All investors love getting big returns from their portfolio, whether it's through stocks, bonds, ETFs, or other types of securities. However, when you're an income investor, your primary focus is generating consistent cash flow from each of your liquid investments.
While cash flow can come from bond interest or interest from other types of investments, income investors hone in on dividends. A dividend is that coveted distribution of a company's earnings paid out to shareholders, and investors often view it by its dividend yield, a metric that measures the dividend as a percent of the current stock price. Many academic studies show that dividends account for significant portions of long-term returns, with dividend contributions exceeding one-third of total returns in many cases.
PSEG in Focus
Based in Newark, PSEG (PEG - Free Report) is in the Utilities sector, and so far this year, shares have seen a price change of 17.29%. Currently paying a dividend of $0.47 per share, the company has a dividend yield of 3.08%. In comparison, the Utility - Electric Power industry's yield is 2.84%, while the S&P 500's yield is 1.91%.
Looking at dividend growth, the company's current annualized dividend of $1.88 is up 4.4% from last year. In the past five-year period, PSEG has increased its dividend 5 times on a year-over-year basis for an average annual increase of 4.99%. Any future dividend growth will depend on both earnings growth and the company's payout ratio; a payout ratio is the proportion of a firm's annual earnings per share that it pays out as a dividend. PSEG's current payout ratio is 58%. This means it paid out 58% of its trailing 12-month EPS as dividend.
Earnings growth looks solid for PEG for this fiscal year. The Zacks Consensus Estimate for 2019 is $3.28 per share, representing a year-over-year earnings growth rate of 5.13%.
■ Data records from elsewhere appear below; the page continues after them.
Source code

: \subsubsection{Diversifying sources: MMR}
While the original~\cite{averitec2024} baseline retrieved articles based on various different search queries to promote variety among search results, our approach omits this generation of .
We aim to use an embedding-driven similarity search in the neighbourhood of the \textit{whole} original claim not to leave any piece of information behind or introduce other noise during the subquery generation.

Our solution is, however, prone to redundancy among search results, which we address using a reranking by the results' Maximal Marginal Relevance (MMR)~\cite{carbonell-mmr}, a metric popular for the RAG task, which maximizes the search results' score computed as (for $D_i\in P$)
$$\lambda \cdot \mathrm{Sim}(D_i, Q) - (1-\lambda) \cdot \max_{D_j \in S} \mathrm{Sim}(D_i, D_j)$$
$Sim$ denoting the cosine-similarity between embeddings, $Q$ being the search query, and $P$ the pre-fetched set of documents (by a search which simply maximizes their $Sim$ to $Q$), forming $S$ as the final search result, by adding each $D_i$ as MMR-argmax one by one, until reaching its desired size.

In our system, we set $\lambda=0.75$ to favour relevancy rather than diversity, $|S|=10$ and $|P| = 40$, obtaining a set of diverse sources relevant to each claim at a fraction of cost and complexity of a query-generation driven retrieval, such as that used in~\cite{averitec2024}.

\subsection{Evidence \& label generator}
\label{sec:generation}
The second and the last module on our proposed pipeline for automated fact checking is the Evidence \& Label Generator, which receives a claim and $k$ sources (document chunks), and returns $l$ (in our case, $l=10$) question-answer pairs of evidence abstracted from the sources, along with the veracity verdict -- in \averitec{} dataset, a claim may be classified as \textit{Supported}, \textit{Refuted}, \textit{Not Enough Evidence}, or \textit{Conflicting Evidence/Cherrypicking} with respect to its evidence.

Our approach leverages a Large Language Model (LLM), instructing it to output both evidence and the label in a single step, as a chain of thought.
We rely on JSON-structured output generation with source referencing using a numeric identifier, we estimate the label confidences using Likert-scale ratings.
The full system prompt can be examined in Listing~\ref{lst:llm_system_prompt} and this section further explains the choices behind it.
From greatly improving stock investing profits and reducing overall portfolio risk to providing tax advantages, investors like dividends for a variety of different reasons. However, not all companies offer a quarterly payout.
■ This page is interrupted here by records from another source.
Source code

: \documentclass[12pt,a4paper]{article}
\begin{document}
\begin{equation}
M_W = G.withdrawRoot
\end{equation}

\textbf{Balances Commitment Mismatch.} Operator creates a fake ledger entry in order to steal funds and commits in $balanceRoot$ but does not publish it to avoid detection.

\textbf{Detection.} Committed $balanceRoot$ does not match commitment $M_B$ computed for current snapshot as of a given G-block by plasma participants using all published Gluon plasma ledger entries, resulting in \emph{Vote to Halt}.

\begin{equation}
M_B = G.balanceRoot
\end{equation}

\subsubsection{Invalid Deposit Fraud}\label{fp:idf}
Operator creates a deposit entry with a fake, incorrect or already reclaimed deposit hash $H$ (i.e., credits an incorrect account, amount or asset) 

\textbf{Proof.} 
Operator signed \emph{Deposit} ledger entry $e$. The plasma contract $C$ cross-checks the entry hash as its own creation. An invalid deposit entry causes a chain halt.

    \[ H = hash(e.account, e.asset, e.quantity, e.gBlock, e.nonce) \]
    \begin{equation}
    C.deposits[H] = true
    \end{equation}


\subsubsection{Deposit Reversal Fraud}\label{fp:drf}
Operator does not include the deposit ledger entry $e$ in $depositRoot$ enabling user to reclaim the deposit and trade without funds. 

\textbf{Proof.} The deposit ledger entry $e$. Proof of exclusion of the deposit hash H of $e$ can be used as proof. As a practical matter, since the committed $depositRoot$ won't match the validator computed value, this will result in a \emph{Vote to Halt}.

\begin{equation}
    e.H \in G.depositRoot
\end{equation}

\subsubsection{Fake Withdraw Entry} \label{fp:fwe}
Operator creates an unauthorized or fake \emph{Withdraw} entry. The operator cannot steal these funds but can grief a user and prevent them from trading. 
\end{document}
For instance, it's a rare occurrence when a tech start-up or big growth business offers their shareholders a dividend. It's more common to see larger companies with more established profits give out dividends. During periods of rising interest rates, income investors must be mindful that high-yielding stocks tend to struggle. With that in mind, PEG is a compelling investment opportunity. Not only is it a strong dividend play, but the stock currently sits at a Zacks Rank of 3 (Hold).